David Lennon has been a staff writer for Newsday since 1991, when he started covering New York City
One day at a time.
With an aging roster, hurting stars and a manager coping with the loss of his dad, the Yankees embraced that mantra to help get them through the Division Series. What sense did it make to worry about tomorrow when any step could be Derek Jeter's last?
So Joe Girardi did what he had to do before Friday night's Game 5 against the Orioles. He benched Alex Rodriguez, handed the ball to CC Sabathia and trusted his team to score one more run than the Orioles.
They scored two more. That's all that separated a humbling first-round exit from advancing to face the Tigers, who arrive tonight in the Bronx for Game 1 of the ALCS. When Sabathia retired Matt Wieters for the final out -- getting a comebacker to the mound, appropriately enough -- the Yankees held a relatively short celebration on the field and a somewhat muted champagne fest in the clubhouse.
The music was loud, corks flew, but players had to be mindful of the quick turnaround. Taking out the Orioles had drained them, both mentally and physically. They may be dodging Justin Verlander until later in the series, but the Tigers are going to represent an even greater challenge. "We're in the dance," Raul Ibanez said, "but we have work to do."
When Buck Showalter looks back on this Division Series, he'll no doubt wonder how the Yankees found a way to get past his upstart club. With Jeter hobbling on a bruised foot, Mark Teixeira still nursing a gimpy calf and A-Rod a non-factor, the Yankees were forced to rely on fill-ins such as Ibanez, who came to the rescue with two homers in Game 3 and also drove in the first run Friday night.

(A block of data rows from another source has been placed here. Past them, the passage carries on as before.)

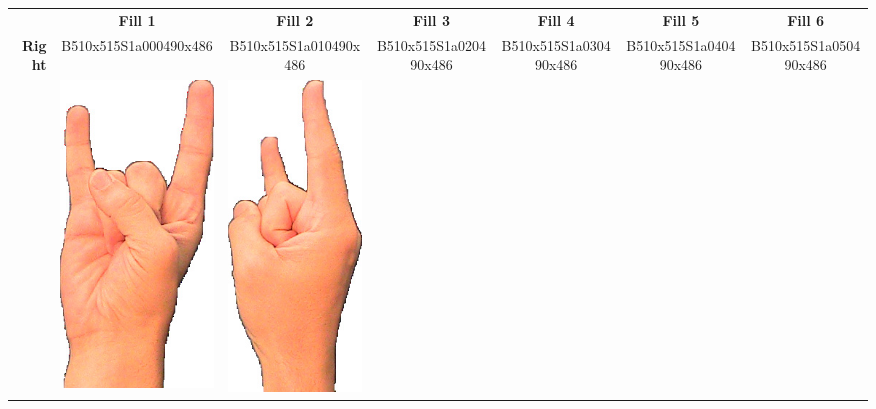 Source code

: \documentclass{article}
\begin{document}
\begin{center}
\begin{tabular}{r*{6}{c}}
&\textbf{Fill 1}&\textbf{Fill 2}&\textbf{Fill 3}&\textbf{Fill 4}&\textbf{Fill 5}&\textbf{Fill 6}\\
\multirow{2}{*}{\textbf{Right}}&
B510x515S1a000490x486&
B510x515S1a010490x486&
B510x515S1a020490x486&
B510x515S1a030490x486&
B510x515S1a040490x486&
B510x515S1a050490x486\\
&
\includegraphics[scale=0.1]{images/06-11-1.jpg}&
\includegraphics[scale=0.1]{images/06-11-2.jpg}&

\end{tabular}
\end{center}
\end{document}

It's not how the Yankees drew it up before this series, but that's how they're living these days -- one moment to the next. Except for Game 5, when it was practically pitch-to-pitch. They didn't get their first hit until Teixeira's leadoff single in the fifth, then received an unexpected jolt when he stole second to set up Ibanez.
"We needed everybody," Teixeira said afterward.
This was the team that swatted 245 home runs during the regular season? Now forced to live off scraps in the playoffs? What else could the Yankees do? Robinson Cano disappeared in this series (he finished it 2-for-22) and the rest of the lineup was a virtual wasteland as well. But after taking the leap of sitting A-Rod, Girardi was rewarded by staying with the slumping Granderson, who drilled a home run into the second deck in the seventh inning.
Only then did the Yankees allow themselves to exhale, maybe with the exception of Sabathia, who from the first pitch was determined to deliver the Yankees to the ALCS. The eighth proved to be his toughest test, and the Orioles finally dented him for a run when Lew Ford sneaked a ground ball past Jeter's outstretched glove.
With the dangerous Robert Andino up next, Girardi could have retrieved Sabathia, who would have left to the standing ovation he deserved. But this Division Series had sucked everything from the Yankees, and that meant Girardi was going to need Sabathia to leave whatever he had remaining on the field, too.
That was fine with Sabathia. He fought his way out of a bases-loaded, one-out jam to end the eighth and sent the Orioles home with a 1-2-3 ninth.
"This is what I'm here for," said Sabathia, who was 2-0 with a 1.53 ERA in the series and fell an out short of two complete games. "It's what I play the game for."
But now the Yankees likely will be without him until Game 4, and that means they'll have to recruit a few new heroes in the meantime. Andy Pettitte takes the mound for Game 1, and it will be interesting to see what Girardi does with his lineup. With the Tigers' stable of hard-throwing righthanders, and Doug Fister scheduled for the ALCS opener, A-Rod again could be left on the bench.
On Friday night, however, that could wait. The Yankees would deal with it the next day.